Skip the pictures. Transcribe the rest of the data below without changing a word.

++++

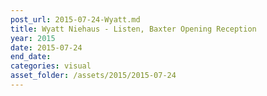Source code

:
 ```yaml
---
post_url: 2015-07-24-Wyatt.md
title: Wyatt Niehaus - Listen, Baxter Opening Reception
year: 2015
date: 2015-07-24
end_date: 
categories: visual
asset_folder: /assets/2015/2015-07-24
---
```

++++

> [Answer to the exercise]:
Source code

:
 ```yaml
---
post_url: 2015-07-24-Wyatt.md
title: Wyatt Niehaus - Listen, Baxter Opening Reception
year: 2015
date: 2015-07-24
end_date: 
categories: visual
asset_folder: /assets/2015/2015-07-24
---
```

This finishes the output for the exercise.